- **Task**:
The answer must be a single number: how many lines below contain "methods".

[Saved data entries]
------------------------------------------------

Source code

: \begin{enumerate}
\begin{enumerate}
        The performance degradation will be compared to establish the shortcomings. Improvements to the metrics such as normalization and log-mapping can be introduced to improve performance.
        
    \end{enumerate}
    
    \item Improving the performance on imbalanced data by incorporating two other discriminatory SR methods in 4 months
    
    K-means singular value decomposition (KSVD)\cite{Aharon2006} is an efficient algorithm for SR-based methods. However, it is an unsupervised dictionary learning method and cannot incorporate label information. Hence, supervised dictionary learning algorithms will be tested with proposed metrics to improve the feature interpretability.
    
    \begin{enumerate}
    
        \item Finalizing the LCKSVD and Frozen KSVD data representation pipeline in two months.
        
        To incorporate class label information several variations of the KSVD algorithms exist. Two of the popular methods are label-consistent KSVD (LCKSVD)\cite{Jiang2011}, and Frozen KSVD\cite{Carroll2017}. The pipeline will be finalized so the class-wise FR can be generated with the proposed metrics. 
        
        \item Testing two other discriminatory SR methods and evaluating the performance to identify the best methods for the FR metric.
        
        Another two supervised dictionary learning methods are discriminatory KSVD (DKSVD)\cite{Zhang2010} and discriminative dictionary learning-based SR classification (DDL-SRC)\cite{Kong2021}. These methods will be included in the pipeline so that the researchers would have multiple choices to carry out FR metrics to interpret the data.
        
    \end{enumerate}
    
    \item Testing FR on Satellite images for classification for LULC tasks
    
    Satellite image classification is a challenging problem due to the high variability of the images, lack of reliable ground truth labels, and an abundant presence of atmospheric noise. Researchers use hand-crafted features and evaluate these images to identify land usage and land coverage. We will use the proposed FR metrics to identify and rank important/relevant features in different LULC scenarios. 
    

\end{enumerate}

------------------------------------------------

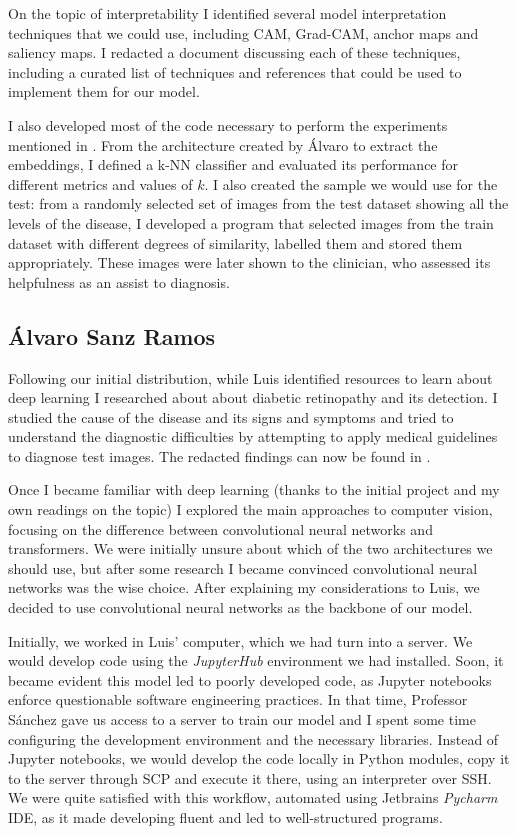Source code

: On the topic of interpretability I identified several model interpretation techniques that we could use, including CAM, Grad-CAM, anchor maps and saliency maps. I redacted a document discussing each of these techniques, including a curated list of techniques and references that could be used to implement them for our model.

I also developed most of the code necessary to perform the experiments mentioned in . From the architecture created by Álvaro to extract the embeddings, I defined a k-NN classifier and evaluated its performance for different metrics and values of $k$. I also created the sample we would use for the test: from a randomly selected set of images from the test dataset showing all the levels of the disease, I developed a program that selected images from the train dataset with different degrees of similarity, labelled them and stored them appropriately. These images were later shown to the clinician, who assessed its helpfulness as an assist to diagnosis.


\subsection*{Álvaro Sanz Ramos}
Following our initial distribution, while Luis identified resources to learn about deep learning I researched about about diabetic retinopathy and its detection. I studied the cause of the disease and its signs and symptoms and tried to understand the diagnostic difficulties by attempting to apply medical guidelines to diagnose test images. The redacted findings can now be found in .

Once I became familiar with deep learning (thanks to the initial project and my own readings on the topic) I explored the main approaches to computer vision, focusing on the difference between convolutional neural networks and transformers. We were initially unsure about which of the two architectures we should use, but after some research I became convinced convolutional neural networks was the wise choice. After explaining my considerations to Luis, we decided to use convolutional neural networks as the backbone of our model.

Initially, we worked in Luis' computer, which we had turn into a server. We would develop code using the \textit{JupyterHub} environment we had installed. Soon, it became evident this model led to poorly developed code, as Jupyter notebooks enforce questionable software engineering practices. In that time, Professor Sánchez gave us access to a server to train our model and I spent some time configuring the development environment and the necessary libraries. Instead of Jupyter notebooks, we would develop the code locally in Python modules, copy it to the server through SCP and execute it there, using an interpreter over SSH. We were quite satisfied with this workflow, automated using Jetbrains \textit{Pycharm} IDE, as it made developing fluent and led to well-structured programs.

------------------------------------------------

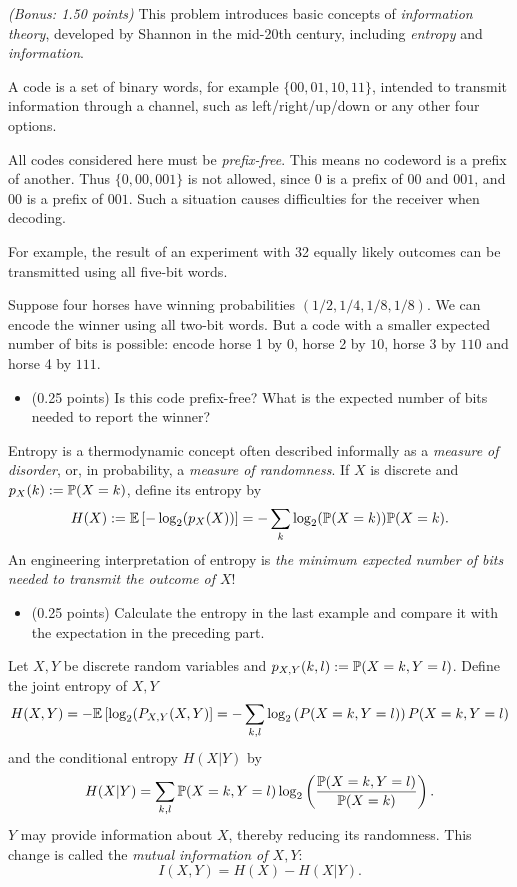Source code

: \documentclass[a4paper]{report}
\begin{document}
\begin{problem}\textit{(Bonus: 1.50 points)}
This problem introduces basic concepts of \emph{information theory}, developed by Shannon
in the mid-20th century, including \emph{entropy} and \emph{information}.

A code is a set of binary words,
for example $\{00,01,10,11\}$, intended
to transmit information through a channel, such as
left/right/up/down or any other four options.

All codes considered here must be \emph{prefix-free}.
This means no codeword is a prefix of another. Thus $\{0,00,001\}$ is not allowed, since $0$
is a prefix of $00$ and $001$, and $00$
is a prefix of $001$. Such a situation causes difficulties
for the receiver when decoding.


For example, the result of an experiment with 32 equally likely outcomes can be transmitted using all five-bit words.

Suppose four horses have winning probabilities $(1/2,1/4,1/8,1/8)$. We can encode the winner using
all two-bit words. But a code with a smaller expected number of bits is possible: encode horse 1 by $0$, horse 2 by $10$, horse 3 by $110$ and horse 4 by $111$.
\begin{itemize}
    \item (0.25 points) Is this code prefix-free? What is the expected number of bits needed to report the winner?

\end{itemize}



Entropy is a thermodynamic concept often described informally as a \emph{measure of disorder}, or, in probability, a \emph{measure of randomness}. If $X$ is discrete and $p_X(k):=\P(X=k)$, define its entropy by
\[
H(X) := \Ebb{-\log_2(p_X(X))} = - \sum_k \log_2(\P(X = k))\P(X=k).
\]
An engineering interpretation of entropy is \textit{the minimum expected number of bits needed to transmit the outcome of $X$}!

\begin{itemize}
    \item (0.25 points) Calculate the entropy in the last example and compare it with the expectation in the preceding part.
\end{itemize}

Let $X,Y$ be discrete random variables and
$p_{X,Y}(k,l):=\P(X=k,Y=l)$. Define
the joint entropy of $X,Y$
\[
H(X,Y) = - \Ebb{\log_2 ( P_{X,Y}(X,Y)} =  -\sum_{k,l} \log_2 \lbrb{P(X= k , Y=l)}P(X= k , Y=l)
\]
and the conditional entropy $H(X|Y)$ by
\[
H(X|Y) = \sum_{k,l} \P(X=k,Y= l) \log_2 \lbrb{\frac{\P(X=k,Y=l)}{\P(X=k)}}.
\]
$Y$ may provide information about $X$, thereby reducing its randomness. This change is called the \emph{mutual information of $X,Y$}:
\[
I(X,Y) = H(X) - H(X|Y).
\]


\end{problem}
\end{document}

------------------------------------------------

- **Task response**:
5